The husband, looking a bit pale, said, “Yes, tootsie roll, but at the Bar they have those hors d’oeuvres that are really delicious… I won’t be long, I’ll be right back. I promise. OK?”
“You want hors d’oeuvres, poochi pooh?”
She opened the oven and took out 5 dishes of different hors d’oeuvres: chicken wings, pigs in blankets, mushroom caps, pork strips, etc.
“But my sweet honey… At the bar… You know… there’s swearing, dirty words and all that…”
“You want dirty words, Dickhead? Drink your fucking beer in your Goddamn frozen mug and eat your motherfucking snacks, because you are Married now, and you aren’t fucking going anywhere!

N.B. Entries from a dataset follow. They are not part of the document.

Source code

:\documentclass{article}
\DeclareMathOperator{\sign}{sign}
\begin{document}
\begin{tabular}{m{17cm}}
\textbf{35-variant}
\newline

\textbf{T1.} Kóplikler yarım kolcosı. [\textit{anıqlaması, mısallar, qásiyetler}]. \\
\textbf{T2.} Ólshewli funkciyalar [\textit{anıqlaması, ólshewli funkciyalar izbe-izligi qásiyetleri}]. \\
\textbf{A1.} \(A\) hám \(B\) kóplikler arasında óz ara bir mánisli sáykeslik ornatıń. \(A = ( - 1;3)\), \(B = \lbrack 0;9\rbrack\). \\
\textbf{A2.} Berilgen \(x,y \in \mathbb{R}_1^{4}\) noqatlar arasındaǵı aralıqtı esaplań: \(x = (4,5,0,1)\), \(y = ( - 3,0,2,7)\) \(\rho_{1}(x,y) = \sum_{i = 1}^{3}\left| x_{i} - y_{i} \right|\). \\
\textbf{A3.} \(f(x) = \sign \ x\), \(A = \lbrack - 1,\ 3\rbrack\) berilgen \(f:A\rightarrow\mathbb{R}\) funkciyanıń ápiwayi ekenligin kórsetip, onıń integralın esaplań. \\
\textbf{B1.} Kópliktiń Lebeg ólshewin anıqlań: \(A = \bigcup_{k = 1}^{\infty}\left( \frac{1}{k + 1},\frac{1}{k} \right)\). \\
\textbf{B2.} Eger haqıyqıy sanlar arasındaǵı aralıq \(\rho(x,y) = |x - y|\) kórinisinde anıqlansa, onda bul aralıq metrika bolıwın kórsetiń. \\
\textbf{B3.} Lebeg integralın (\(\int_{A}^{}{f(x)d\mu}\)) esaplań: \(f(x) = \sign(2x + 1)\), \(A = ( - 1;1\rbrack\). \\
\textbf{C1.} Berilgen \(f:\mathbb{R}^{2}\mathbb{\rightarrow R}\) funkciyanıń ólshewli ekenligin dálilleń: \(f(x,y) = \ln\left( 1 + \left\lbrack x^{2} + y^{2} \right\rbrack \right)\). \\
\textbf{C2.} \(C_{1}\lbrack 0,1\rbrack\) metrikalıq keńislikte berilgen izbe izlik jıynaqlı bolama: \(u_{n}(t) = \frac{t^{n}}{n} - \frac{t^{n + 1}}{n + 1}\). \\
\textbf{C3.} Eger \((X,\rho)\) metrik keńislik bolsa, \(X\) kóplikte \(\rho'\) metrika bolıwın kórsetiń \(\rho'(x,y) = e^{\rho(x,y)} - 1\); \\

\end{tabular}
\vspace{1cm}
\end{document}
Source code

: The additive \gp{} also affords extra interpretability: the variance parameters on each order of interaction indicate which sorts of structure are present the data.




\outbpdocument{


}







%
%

Got it, Asshole?”
So he stayed home… and, they lived happily ever after.
The 10 Most Important Men in a Woman’s Life
- The Doctor – who tells her to ‘take off all her clothes.’
- The Dentist – who tells her to ‘open wide.’
- The Milkman – who asks her ‘do you want it in the front or the back?’
- The Hairdresser – who asks her ‘do you want it teased or blown?’
- The Interior Designer – who assures her ‘once it’s inside, you’ll LOVE it!’
- The Banker – who insists to her ‘if you take it out too soon, you’ll lose interest!’
- The Police Officer – who commands her to ‘spread THEM!’.
- The Mailman – who always delivers his package.
- The Pilot – who takes off fast and then slows down.
- The Primal Hunter – who always goes deep into the bush, always shoots twice, always eats what he shoots, but keeps telling her ‘Keep quiet and lay still!’
Fake

The Best Q’s and A’s Todate
Q: Why are condoms transparent?
A: So that sperms can at least enjoy the scene even if their entry is Restricted!
Q: Why is $ex like shaving?
A: Well, because no matter how well you do it today… tomorrow you’ll have to do it again…
Q: What will happen if earth rotates 30 times faster?
A: Men will get their salary everyday and women will bleed to death.
Q: Why do 90% of gals have left boob bigger than right?
A: Bcoz 90% of boys are right handed.
Q: What is the difference between a PANTY & a STAGE CURTAIN?
A: When you pull down the STAGE CURTAIN, the show is over, but when you pull down the PANTY… it is SHOWTIME!
Q: What is the similarity between a wife and a chewing gum?
A: Both are sweet in the beginning but become tasteless and shapeless later
Q: My dad told me that if Adam and Eve were Chinese, we would be still in Paradise. Why?
A: Because they would have eaten the snake instead of the bloody apple!
Advantages of having an affair with a married women.
- They give like hell.
- They do not yell.
- They do not tell.
- They do not swell and there is no wedding bell!
Signboard outside a prostitute’s house:
Married MEN not allowed. We serve the needy, not the greedy…
New AIDS awareness slogan:
Try different positions with the same woman instead of same position with different women.